ENTRIES SUPPLIED:
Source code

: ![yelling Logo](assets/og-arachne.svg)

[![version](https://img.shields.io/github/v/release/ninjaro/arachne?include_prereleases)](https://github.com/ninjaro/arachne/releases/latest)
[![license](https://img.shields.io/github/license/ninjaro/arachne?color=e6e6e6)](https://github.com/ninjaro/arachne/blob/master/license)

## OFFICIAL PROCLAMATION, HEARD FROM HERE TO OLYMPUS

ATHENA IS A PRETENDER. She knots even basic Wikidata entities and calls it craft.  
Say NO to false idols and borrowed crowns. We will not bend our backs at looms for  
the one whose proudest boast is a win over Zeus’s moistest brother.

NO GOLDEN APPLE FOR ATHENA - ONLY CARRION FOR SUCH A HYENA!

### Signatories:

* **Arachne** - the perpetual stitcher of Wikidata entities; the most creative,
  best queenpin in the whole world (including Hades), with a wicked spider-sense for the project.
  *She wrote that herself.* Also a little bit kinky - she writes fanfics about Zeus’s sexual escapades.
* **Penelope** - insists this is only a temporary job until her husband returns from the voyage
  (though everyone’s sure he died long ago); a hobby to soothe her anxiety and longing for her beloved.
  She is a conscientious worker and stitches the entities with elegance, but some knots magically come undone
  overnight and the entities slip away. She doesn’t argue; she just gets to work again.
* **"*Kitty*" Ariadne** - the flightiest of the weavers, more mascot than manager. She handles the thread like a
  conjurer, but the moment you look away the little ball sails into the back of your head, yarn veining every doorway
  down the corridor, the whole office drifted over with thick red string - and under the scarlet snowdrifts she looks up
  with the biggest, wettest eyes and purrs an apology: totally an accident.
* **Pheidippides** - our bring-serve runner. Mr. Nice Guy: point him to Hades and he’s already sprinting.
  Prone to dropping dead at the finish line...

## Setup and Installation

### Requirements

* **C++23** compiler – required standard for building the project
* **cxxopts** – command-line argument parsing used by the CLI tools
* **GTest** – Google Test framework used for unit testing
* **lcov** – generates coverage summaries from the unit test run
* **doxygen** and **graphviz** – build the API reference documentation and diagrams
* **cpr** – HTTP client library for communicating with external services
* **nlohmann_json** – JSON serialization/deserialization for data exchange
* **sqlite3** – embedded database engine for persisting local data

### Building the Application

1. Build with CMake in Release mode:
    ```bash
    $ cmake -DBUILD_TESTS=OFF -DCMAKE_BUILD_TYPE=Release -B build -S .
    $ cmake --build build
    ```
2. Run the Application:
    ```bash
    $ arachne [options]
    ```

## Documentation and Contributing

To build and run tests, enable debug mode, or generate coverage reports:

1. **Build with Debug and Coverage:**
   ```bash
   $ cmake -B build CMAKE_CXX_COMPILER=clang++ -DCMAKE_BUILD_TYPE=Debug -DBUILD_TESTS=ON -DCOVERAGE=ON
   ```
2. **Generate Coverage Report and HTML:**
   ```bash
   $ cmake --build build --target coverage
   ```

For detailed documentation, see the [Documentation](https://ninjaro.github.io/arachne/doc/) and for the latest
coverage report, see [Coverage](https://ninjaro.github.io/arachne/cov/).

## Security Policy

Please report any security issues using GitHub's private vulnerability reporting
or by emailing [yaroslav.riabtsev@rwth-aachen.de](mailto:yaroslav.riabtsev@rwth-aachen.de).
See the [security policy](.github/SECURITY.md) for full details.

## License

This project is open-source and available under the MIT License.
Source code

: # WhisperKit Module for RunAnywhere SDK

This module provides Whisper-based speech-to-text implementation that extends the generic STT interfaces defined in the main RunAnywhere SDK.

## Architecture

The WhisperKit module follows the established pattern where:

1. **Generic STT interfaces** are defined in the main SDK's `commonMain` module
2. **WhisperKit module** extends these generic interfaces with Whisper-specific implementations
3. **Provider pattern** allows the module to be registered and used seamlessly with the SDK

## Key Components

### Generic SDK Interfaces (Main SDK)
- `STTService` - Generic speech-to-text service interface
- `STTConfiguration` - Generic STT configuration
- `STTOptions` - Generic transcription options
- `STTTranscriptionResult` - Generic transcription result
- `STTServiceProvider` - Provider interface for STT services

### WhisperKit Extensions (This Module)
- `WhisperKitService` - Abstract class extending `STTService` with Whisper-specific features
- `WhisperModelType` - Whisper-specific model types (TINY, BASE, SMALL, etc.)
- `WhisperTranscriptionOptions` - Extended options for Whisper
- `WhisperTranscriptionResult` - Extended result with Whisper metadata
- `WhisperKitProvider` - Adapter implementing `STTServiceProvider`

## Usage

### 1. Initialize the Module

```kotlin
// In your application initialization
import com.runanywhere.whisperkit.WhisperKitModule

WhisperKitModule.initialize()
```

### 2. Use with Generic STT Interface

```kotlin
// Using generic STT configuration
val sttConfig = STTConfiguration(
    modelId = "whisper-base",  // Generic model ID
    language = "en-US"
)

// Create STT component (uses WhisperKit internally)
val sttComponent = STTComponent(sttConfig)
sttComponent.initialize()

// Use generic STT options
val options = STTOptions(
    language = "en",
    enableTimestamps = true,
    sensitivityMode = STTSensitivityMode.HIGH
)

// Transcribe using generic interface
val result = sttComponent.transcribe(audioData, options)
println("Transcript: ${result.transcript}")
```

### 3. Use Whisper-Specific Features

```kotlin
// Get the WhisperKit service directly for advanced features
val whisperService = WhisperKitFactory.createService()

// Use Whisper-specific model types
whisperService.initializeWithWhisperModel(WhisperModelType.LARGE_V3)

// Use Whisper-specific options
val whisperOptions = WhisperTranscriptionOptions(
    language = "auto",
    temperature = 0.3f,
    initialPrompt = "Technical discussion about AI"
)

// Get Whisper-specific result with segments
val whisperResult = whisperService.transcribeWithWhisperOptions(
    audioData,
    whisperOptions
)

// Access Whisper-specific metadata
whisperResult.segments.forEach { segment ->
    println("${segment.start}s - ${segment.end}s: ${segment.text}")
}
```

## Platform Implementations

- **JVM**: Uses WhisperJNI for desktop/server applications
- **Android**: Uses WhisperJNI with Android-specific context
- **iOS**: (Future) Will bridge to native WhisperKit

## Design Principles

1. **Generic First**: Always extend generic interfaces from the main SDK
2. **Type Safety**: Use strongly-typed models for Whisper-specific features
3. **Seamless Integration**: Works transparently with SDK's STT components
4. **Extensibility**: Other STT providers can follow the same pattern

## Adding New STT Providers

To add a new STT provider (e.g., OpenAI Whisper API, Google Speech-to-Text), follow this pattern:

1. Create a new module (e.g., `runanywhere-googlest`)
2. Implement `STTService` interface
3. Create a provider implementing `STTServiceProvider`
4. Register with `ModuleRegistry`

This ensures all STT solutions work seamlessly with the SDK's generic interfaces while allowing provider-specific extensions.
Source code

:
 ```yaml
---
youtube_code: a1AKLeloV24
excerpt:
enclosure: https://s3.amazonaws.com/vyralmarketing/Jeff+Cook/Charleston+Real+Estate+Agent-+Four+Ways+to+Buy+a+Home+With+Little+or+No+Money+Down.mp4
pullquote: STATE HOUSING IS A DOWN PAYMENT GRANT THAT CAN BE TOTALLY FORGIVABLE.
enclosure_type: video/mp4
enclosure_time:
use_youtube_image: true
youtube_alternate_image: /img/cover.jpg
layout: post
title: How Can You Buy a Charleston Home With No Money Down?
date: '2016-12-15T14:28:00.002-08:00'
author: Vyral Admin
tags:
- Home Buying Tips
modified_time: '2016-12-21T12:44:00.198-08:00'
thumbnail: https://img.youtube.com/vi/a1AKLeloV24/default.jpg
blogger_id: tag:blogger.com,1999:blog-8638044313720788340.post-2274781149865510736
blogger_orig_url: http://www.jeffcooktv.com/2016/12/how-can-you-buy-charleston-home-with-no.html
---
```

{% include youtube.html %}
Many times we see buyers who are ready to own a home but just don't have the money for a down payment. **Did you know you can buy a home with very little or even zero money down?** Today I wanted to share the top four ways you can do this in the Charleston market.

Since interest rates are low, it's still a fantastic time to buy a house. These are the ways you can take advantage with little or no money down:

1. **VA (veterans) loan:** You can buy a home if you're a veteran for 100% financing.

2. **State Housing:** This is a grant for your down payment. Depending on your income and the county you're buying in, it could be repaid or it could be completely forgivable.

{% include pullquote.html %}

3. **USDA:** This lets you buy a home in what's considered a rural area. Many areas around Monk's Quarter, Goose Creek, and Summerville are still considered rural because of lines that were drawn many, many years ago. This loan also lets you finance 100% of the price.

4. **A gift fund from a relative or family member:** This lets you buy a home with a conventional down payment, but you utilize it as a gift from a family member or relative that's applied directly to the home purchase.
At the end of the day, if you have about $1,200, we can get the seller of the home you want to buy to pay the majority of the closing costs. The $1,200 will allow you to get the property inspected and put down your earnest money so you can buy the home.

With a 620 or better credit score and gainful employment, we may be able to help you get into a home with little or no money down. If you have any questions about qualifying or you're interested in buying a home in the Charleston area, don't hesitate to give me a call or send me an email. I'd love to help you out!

TASK: Repeat the records above line by line, from the first line through the line that contains "ATHENA IS A".

EXERCISE OUTPUT:
Source code

: ![yelling Logo](assets/og-arachne.svg)

[![version](https://img.shields.io/github/v/release/ninjaro/arachne?include_prereleases)](https://github.com/ninjaro/arachne/releases/latest)
[![license](https://img.shields.io/github/license/ninjaro/arachne?color=e6e6e6)](https://github.com/ninjaro/arachne/blob/master/license)

## OFFICIAL PROCLAMATION, HEARD FROM HERE TO OLYMPUS

ATHENA IS A PRETENDER. She knots even basic Wikidata entities and calls it craft.  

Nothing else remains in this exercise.